Information
- Country: Soviet Union
- Federation: Baseball, Softball and Lapta Federation of the Soviet Union
- Confederation: Confederation of European Baseball
- Manager: Vladimir Bogatyrev

Uniforms
| Home | Away |

Intercontinental Cup
- Appearances: 1 (first in 1991)
- Best result: 9th (1991)

European Championship
- Appearances: 1 (first in 1991)
- Best result: 6th (1991)

= Soviet Union national baseball team =

The Soviet Union national baseball team represented the Soviet Union in international baseball competitions. The team was established in 1987 and was disbanded after the dissolution of the Soviet Union in December 1991.

During its brief existence, the team participated in only three major international tournaments: the 1990 Goodwill Games, where it finished eighth, the 1991 Intercontinental Cup, where it placed ninth, and the 1991 European Baseball Championship, where it finished sixth.

==History==
Baseball was first introduced to the Soviet Union in the 1930s by migrants from the United States and Europe. However, the sport was officially recognized in 1987 with the establishment of the Baseball, Softball and Lapta Federation of the Soviet Union. The Soviet Union national baseball team played its first unofficial game against Nicaragua on 15 August 1987 in Kyiv, losing 0–22. The following year, on 23 January 1988, the Soviet Union became a member of the Confederation of European Baseball (CEB) during the organization's congress in Paris.

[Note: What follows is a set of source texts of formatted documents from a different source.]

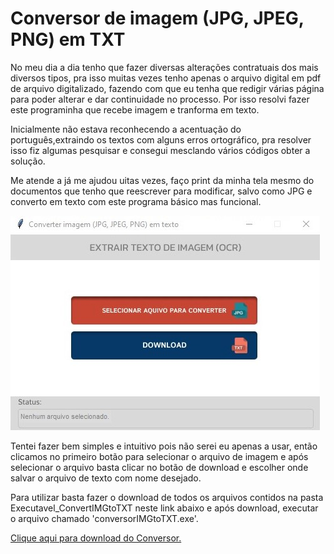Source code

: # Conversor de imagem (JPG, JPEG, PNG) em TXT

No meu dia a dia tenho que fazer diversas alterações contratuais dos mais diversos tipos, pra isso muitas vezes tenho apenas o arquivo digital em pdf de arquivo digitalizado, fazendo com que eu tenha que redigir várias página para poder alterar e dar continuidade no processo. Por isso resolvi fazer este programinha que recebe imagem e tranforma em texto.

Inicialmente não estava reconhecendo a acentuação do português,extraindo os textos com alguns erros ortográfico, pra resolver isso fiz algumas pesquisar e consegui mesclando vários códigos obter a solução.

Me atende a já me ajudou uitas vezes, faço print da minha tela mesmo do documentos que tenho que reescrever para modificar, salvo como JPG e converto em texto com este programa básico mas funcional.

![Tela do Programa](img/programa.jpg)

Tentei fazer bem simples e intuitivo pois não serei eu apenas a usar, então clicamos no primeiro botão para selecionar o arquivo de imagem e após selecionar o arquivo basta clicar no botão de download e escolher onde salvar o arquivo de texto com nome desejado.

Para utilizar basta fazer o download de todos os arquivos contidos na pasta Executavel_ConvertIMGtoTXT neste link abaixo e após download, executar o arquivo chamado 'conversorIMGtoTXT.exe'.

  [Clique aqui para download do Conversor.](https://github.com/CatiusciScheffer/Python/tree/main/extraindo-texto-de-imagem/Executavel_ConvertIMGtoTXT)
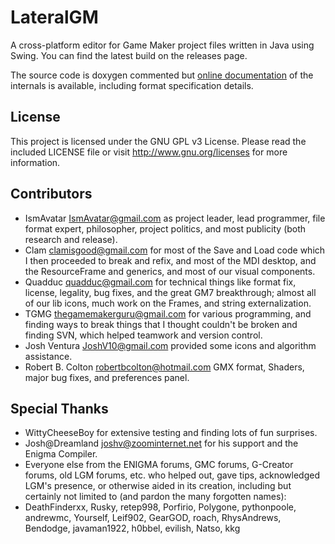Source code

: LateralGM
=========
A cross-platform editor for Game Maker project files written in Java using Swing. You can find the latest build on the releases page.

The source code is doxygen commented but [online documentation](http://enigma-dev.org/docs/Wiki/LateralGM) of the internals is available, including format specification details.

License
-------
This project is licensed under the GNU GPL v3 License. Please read the included LICENSE file or visit http://www.gnu.org/licenses for more information.

Contributors
-------
* IsmAvatar <IsmAvatar@gmail.com> as project leader, lead programmer, file format expert,
 philosopher, project politics, and most publicity (both research and release).
* Clam <clamisgood@gmail.com> for most of the Save and Load code
 which I then proceeded to break and refix, and most of the MDI desktop,
 and the ResourceFrame and generics, and most of our visual components.
* Quadduc <quadduc@gmail.com> for technical things
 like format fix, license, legality, bug fixes, and the great GM7 breakthrough;
 almost all of our lib icons, much work on the Frames, and string externalization.
* TGMG <thegamemakerguru@gmail.com> for various programming,
 and finding ways to break things that I thought couldn't be broken
 and finding SVN, which helped teamwork and version control.
* Josh Ventura <JoshV10@gmail.com> provided some icons and algorithm assistance.
* Robert B. Colton <robertbcolton@hotmail.com> GMX format, Shaders, major bug fixes, and preferences panel.

Special Thanks
-------
* WittyCheeseBoy for extensive testing and finding lots of fun surprises.
* Josh@Dreamland <joshv@zoominternet.net> for his support and the Enigma Compiler.
* Everyone else from the ENIGMA forums, GMC forums, G-Creator forums, old LGM forums, etc.
 who helped out, gave tips, acknowledged LGM's presence, or otherwise aided in its creation,
 including but certainly not limited to (and pardon the many forgotten names):
* DeathFinderxx, Rusky, retep998, Porfirio, Polygone, pythonpoole, andrewmc, Yourself, Leif902,
GearGOD, roach, RhysAndrews, Bendodge, javaman1922, h0bbel, evilish, Natso, kkg
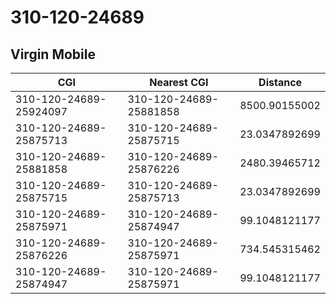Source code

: # 310-120-24689
## Virgin Mobile


| CGI | Nearest CGI | Distance |
|-----|-------------|----------|
| 310-120-24689-25924097 | 310-120-24689-25881858 | 8500.90155002 |
| 310-120-24689-25875713 | 310-120-24689-25875715 | 23.0347892699 |
| 310-120-24689-25881858 | 310-120-24689-25876226 | 2480.39465712 |
| 310-120-24689-25875715 | 310-120-24689-25875713 | 23.0347892699 |
| 310-120-24689-25875971 | 310-120-24689-25874947 | 99.1048121177 |
| 310-120-24689-25876226 | 310-120-24689-25875971 | 734.545315462 |
| 310-120-24689-25874947 | 310-120-24689-25875971 | 99.1048121177 |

The Soviet team competed in its first international tournament at the 1990 Goodwill Games, held in Seattle. The Soviet Union lost all of its games and scored only five runs. In the opening round, they lost 0–17 to the United States, 1–9 to Mexico and 0–14 to Japan. In the classification games, they lost 0–13 to Puerto Rico and once more to Mexico 4–14, finishing in last position.

In August 1990, the team went undefeated in Pool B of the European Baseball Championship, contested in Parma, securing its place at the 1991 European Baseball Championship. During the first round of the tournament, the Soviets defeated Czechoslovakia, Poland and Switzerland. The USSR then overcame Yugoslavia in the semifinals and Germany in the final, earning promotion to Pool A.

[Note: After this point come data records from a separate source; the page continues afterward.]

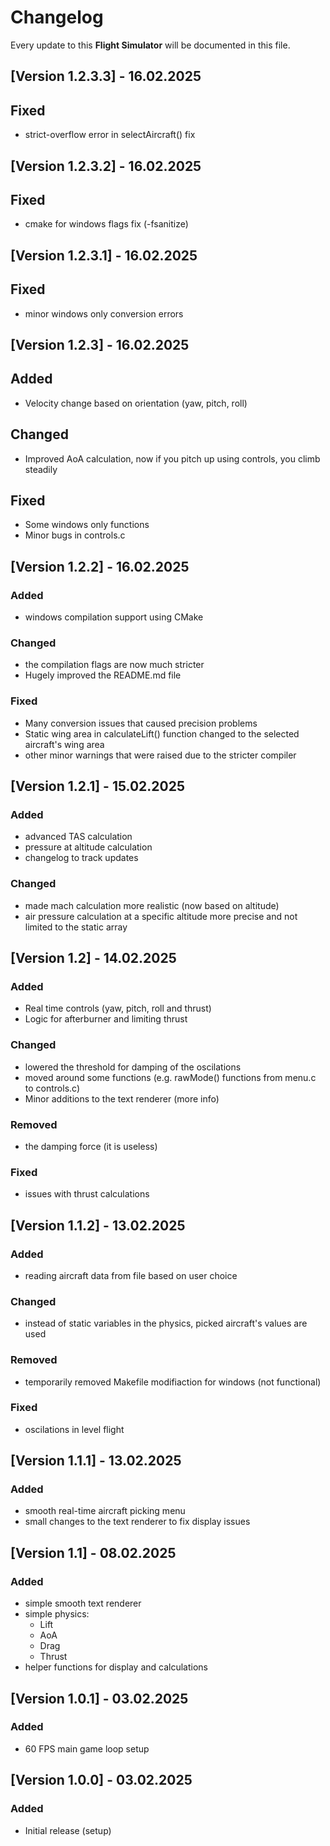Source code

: # Changelog

Every update to this **Flight Simulator** will be documented in this file.

## [Version 1.2.3.3] - 16.02.2025

## Fixed
- strict-overflow error in selectAircraft() fix

## [Version 1.2.3.2] - 16.02.2025

## Fixed
- cmake for windows flags fix (-fsanitize)

## [Version 1.2.3.1] - 16.02.2025

## Fixed
- minor windows only conversion errors

## [Version 1.2.3] - 16.02.2025

## Added
- Velocity change based on orientation (yaw, pitch, roll)

## Changed
- Improved AoA calculation, now if you pitch up using controls, you climb steadily

## Fixed
- Some windows only functions
- Minor bugs in controls.c

## [Version 1.2.2] - 16.02.2025

### Added
- windows compilation support using CMake

### Changed
- the compilation flags are now much stricter
- Hugely improved the README.md file

### Fixed
- Many conversion issues that caused precision problems
- Static wing area in calculateLift() function changed to the selected aircraft's wing area
- other minor warnings that were raised due to the stricter compiler

## [Version 1.2.1] - 15.02.2025

### Added
- advanced TAS calculation
- pressure at altitude calculation
- changelog to track updates

### Changed
- made mach calculation more realistic (now based on altitude)
- air pressure calculation at a specific altitude more precise and not limited to the static array

## [Version 1.2] - 14.02.2025

### Added
- Real time controls (yaw, pitch, roll and thrust)
- Logic for afterburner and limiting thrust

### Changed
- lowered the threshold for damping of the oscilations
- moved around some functions (e.g. rawMode() functions from menu.c to controls.c)
- Minor additions to the text renderer (more info)

### Removed
- the damping force (it is useless)

### Fixed
- issues with thrust calculations

## [Version 1.1.2] - 13.02.2025

### Added
- reading aircraft data from file based on user choice

### Changed
- instead of static variables in the physics, picked aircraft's values are used

### Removed
- temporarily removed Makefile modifiaction for windows (not functional)

### Fixed
- oscilations in level flight

## [Version 1.1.1] - 13.02.2025

### Added
- smooth real-time aircraft picking menu
- small changes to the text renderer to fix display issues

## [Version 1.1] - 08.02.2025

### Added
- simple smooth text renderer
- simple physics:
    - Lift
    - AoA
    - Drag
    - Thrust
- helper functions for display and calculations

## [Version 1.0.1] - 03.02.2025

### Added
- 60 FPS main game loop setup

## [Version 1.0.0] - 03.02.2025
### Added
- Initial release (setup)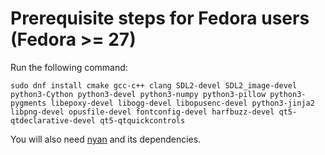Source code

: # Prerequisite steps for Fedora users (Fedora >= 27)

Run the following command:

`sudo dnf install cmake gcc-c++ clang SDL2-devel SDL2_image-devel python3-Cython python3-devel python3-numpy python3-pillow python3-pygments libepoxy-devel libogg-devel libopusenc-devel python3-jinja2 libpng-devel opusfile-devel fontconfig-devel harfbuzz-devel qt5-qtdeclarative-devel qt5-qtquickcontrols`

You will also need [nyan](https://github.com/SFTtech/nyan/blob/master/doc/building.md) and its dependencies.
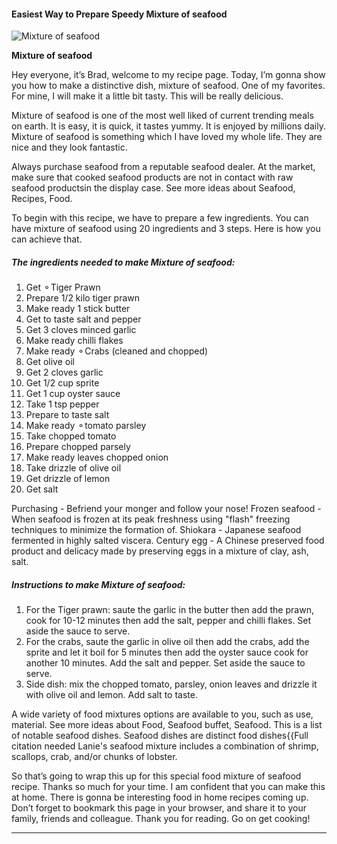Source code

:             

#### Easiest Way to Prepare Speedy Mixture of seafood

![Mixture of seafood](https://img-global.cpcdn.com/recipes/19e4b98199ff68bc/751x532cq70/mixture-of-seafood-recipe-main-photo.jpg)

**Mixture of seafood**

Hey everyone, it’s Brad, welcome to my recipe page. Today, I’m gonna show you how to make a distinctive dish, mixture of seafood. One of my favorites. For mine, I will make it a little bit tasty. This will be really delicious.

Mixture of seafood is one of the most well liked of current trending meals on earth. It is easy, it is quick, it tastes yummy. It is enjoyed by millions daily. Mixture of seafood is something which I have loved my whole life. They are nice and they look fantastic.

Always purchase seafood from a reputable seafood dealer. At the market, make sure that cooked seafood products are not in contact with raw seafood productsin the display case. See more ideas about Seafood, Recipes, Food.

To begin with this recipe, we have to prepare a few ingredients. You can have mixture of seafood using 20 ingredients and 3 steps. Here is how you can achieve that.

##### The ingredients needed to make Mixture of seafood:

1.  Get ⚬Tiger Prawn
2.  Prepare 1/2 kilo tiger prawn
3.  Make ready 1 stick butter
4.  Get to taste salt and pepper
5.  Get 3 cloves minced garlic
6.  Make ready chilli flakes
7.  Make ready ⚬Crabs (cleaned and chopped)
8.  Get olive oil
9.  Get 2 cloves garlic
10.  Get 1/2 cup sprite
11.  Get 1 cup oyster sauce
12.  Take 1 tsp pepper
13.  Prepare to taste salt
14.  Make ready ⚬tomato parsley
15.  Take chopped tomato
16.  Prepare chopped parsely
17.  Make ready leaves chopped onion
18.  Take drizzle of olive oil
19.  Get drizzle of lemon
20.  Get salt

Purchasing - Befriend your monger and follow your nose! Frozen seafood - When seafood is frozen at its peak freshness using "flash" freezing techniques to minimize the formation of. Shiokara - Japanese seafood fermented in highly salted viscera. Century egg - A Chinese preserved food product and delicacy made by preserving eggs in a mixture of clay, ash, salt.

##### Instructions to make Mixture of seafood:

1.  For the Tiger prawn: saute the garlic in the butter then add the prawn, cook for 10-12 minutes then add the salt, pepper and chilli flakes. Set aside the sauce to serve.
2.  For the crabs, saute the garlic in olive oil then add the crabs, add the sprite and let it boil for 5 minutes then add the oyster sauce cook for another 10 minutes. Add the salt and pepper. Set aside the sauce to serve.
3.  Side dish: mix the chopped tomato, parsley, onion leaves and drizzle it with olive oil and lemon. Add salt to taste.

A wide variety of food mixtures options are available to you, such as use, material. See more ideas about Food, Seafood buffet, Seafood. This is a list of notable seafood dishes. Seafood dishes are distinct food dishes{{Full citation needed Lanie's seafood mixture includes a combination of shrimp, scallops, crab, and/or chunks of lobster.

So that’s going to wrap this up for this special food mixture of seafood recipe. Thanks so much for your time. I am confident that you can make this at home. There is gonna be interesting food in home recipes coming up. Don’t forget to bookmark this page in your browser, and share it to your family, friends and colleague. Thank you for reading. Go on get cooking!

* * *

In July 1991, the USSR participated in the 1991 Intercontinental Cup, finishing in ninth place with a 1–8 record, earning its only victory against France. In the 1991 European Baseball Championship, contested in August, the USSR was placed in Group A, alongside hosts Italy, France and Sweden. The Soviet team lost all three of its opening round games. In the placement round, the team defeated Great Britain twice, Sweden once and won one game and lost one against Belgium, ultimately finishing in sixth place. This was the last competition the team participated in, as the Soviet Union dissolved in December of that year.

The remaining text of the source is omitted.